PROMPT »
Extract exactly the lines from the top of the records through the line containing "future LLM systems.", and keep pictures out of the copy.

****

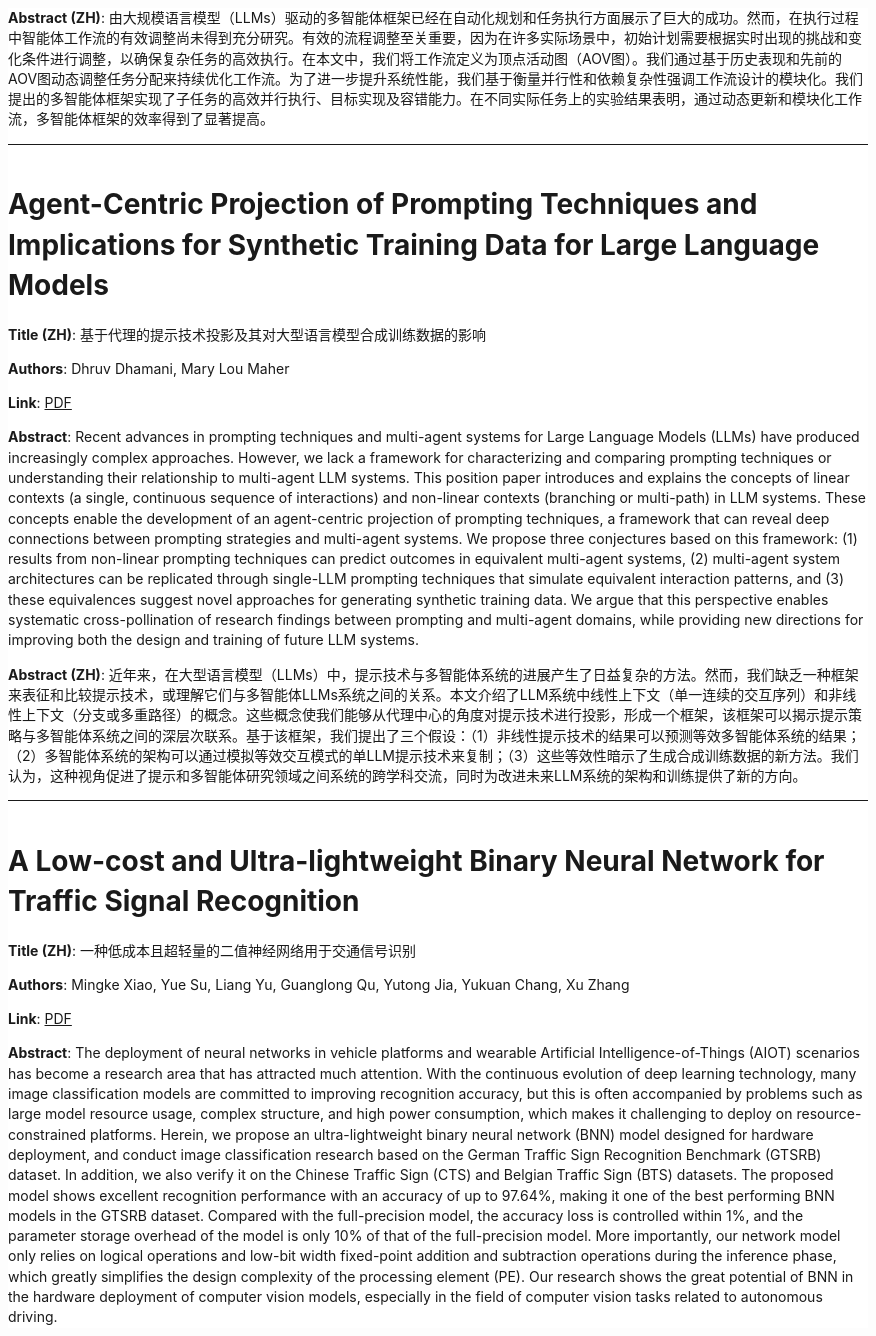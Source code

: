 **Abstract (ZH)**: 由大规模语言模型（LLMs）驱动的多智能体框架已经在自动化规划和任务执行方面展示了巨大的成功。然而，在执行过程中智能体工作流的有效调整尚未得到充分研究。有效的流程调整至关重要，因为在许多实际场景中，初始计划需要根据实时出现的挑战和变化条件进行调整，以确保复杂任务的高效执行。在本文中，我们将工作流定义为顶点活动图（AOV图）。我们通过基于历史表现和先前的AOV图动态调整任务分配来持续优化工作流。为了进一步提升系统性能，我们基于衡量并行性和依赖复杂性强调工作流设计的模块化。我们提出的多智能体框架实现了子任务的高效并行执行、目标实现及容错能力。在不同实际任务上的实验结果表明，通过动态更新和模块化工作流，多智能体框架的效率得到了显著提高。 

---
# Agent-Centric Projection of Prompting Techniques and Implications for Synthetic Training Data for Large Language Models 

**Title (ZH)**: 基于代理的提示技术投影及其对大型语言模型合成训练数据的影响 

**Authors**: Dhruv Dhamani, Mary Lou Maher  

**Link**: [PDF](https://arxiv.org/pdf/2501.07815)  

**Abstract**: Recent advances in prompting techniques and multi-agent systems for Large Language Models (LLMs) have produced increasingly complex approaches. However, we lack a framework for characterizing and comparing prompting techniques or understanding their relationship to multi-agent LLM systems. This position paper introduces and explains the concepts of linear contexts (a single, continuous sequence of interactions) and non-linear contexts (branching or multi-path) in LLM systems. These concepts enable the development of an agent-centric projection of prompting techniques, a framework that can reveal deep connections between prompting strategies and multi-agent systems. We propose three conjectures based on this framework: (1) results from non-linear prompting techniques can predict outcomes in equivalent multi-agent systems, (2) multi-agent system architectures can be replicated through single-LLM prompting techniques that simulate equivalent interaction patterns, and (3) these equivalences suggest novel approaches for generating synthetic training data. We argue that this perspective enables systematic cross-pollination of research findings between prompting and multi-agent domains, while providing new directions for improving both the design and training of future LLM systems. 

**Abstract (ZH)**: 近年来，在大型语言模型（LLMs）中，提示技术与多智能体系统的进展产生了日益复杂的方法。然而，我们缺乏一种框架来表征和比较提示技术，或理解它们与多智能体LLMs系统之间的关系。本文介绍了LLM系统中线性上下文（单一连续的交互序列）和非线性上下文（分支或多重路径）的概念。这些概念使我们能够从代理中心的角度对提示技术进行投影，形成一个框架，该框架可以揭示提示策略与多智能体系统之间的深层次联系。基于该框架，我们提出了三个假设：（1）非线性提示技术的结果可以预测等效多智能体系统的结果；（2）多智能体系统的架构可以通过模拟等效交互模式的单LLM提示技术来复制；（3）这些等效性暗示了生成合成训练数据的新方法。我们认为，这种视角促进了提示和多智能体研究领域之间系统的跨学科交流，同时为改进未来LLM系统的架构和训练提供了新的方向。 

---
# A Low-cost and Ultra-lightweight Binary Neural Network for Traffic Signal Recognition 

**Title (ZH)**: 一种低成本且超轻量的二值神经网络用于交通信号识别 

**Authors**: Mingke Xiao, Yue Su, Liang Yu, Guanglong Qu, Yutong Jia, Yukuan Chang, Xu Zhang  

**Link**: [PDF](https://arxiv.org/pdf/2501.07808)  

**Abstract**: The deployment of neural networks in vehicle platforms and wearable Artificial Intelligence-of-Things (AIOT) scenarios has become a research area that has attracted much attention. With the continuous evolution of deep learning technology, many image classification models are committed to improving recognition accuracy, but this is often accompanied by problems such as large model resource usage, complex structure, and high power consumption, which makes it challenging to deploy on resource-constrained platforms. Herein, we propose an ultra-lightweight binary neural network (BNN) model designed for hardware deployment, and conduct image classification research based on the German Traffic Sign Recognition Benchmark (GTSRB) dataset. In addition, we also verify it on the Chinese Traffic Sign (CTS) and Belgian Traffic Sign (BTS) datasets. The proposed model shows excellent recognition performance with an accuracy of up to 97.64%, making it one of the best performing BNN models in the GTSRB dataset. Compared with the full-precision model, the accuracy loss is controlled within 1%, and the parameter storage overhead of the model is only 10% of that of the full-precision model. More importantly, our network model only relies on logical operations and low-bit width fixed-point addition and subtraction operations during the inference phase, which greatly simplifies the design complexity of the processing element (PE). Our research shows the great potential of BNN in the hardware deployment of computer vision models, especially in the field of computer vision tasks related to autonomous driving.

****

OUTPUT FOR THIS EXERCISE »
Source code

: **Abstract (ZH)**: 由大规模语言模型（LLMs）驱动的多智能体框架已经在自动化规划和任务执行方面展示了巨大的成功。然而，在执行过程中智能体工作流的有效调整尚未得到充分研究。有效的流程调整至关重要，因为在许多实际场景中，初始计划需要根据实时出现的挑战和变化条件进行调整，以确保复杂任务的高效执行。在本文中，我们将工作流定义为顶点活动图（AOV图）。我们通过基于历史表现和先前的AOV图动态调整任务分配来持续优化工作流。为了进一步提升系统性能，我们基于衡量并行性和依赖复杂性强调工作流设计的模块化。我们提出的多智能体框架实现了子任务的高效并行执行、目标实现及容错能力。在不同实际任务上的实验结果表明，通过动态更新和模块化工作流，多智能体框架的效率得到了显著提高。 

---
# Agent-Centric Projection of Prompting Techniques and Implications for Synthetic Training Data for Large Language Models 

**Title (ZH)**: 基于代理的提示技术投影及其对大型语言模型合成训练数据的影响 

**Authors**: Dhruv Dhamani, Mary Lou Maher  

**Link**: [PDF](https://arxiv.org/pdf/2501.07815)  

**Abstract**: Recent advances in prompting techniques and multi-agent systems for Large Language Models (LLMs) have produced increasingly complex approaches. However, we lack a framework for characterizing and comparing prompting techniques or understanding their relationship to multi-agent LLM systems. This position paper introduces and explains the concepts of linear contexts (a single, continuous sequence of interactions) and non-linear contexts (branching or multi-path) in LLM systems. These concepts enable the development of an agent-centric projection of prompting techniques, a framework that can reveal deep connections between prompting strategies and multi-agent systems. We propose three conjectures based on this framework: (1) results from non-linear prompting techniques can predict outcomes in equivalent multi-agent systems, (2) multi-agent system architectures can be replicated through single-LLM prompting techniques that simulate equivalent interaction patterns, and (3) these equivalences suggest novel approaches for generating synthetic training data. We argue that this perspective enables systematic cross-pollination of research findings between prompting and multi-agent domains, while providing new directions for improving both the design and training of future LLM systems. 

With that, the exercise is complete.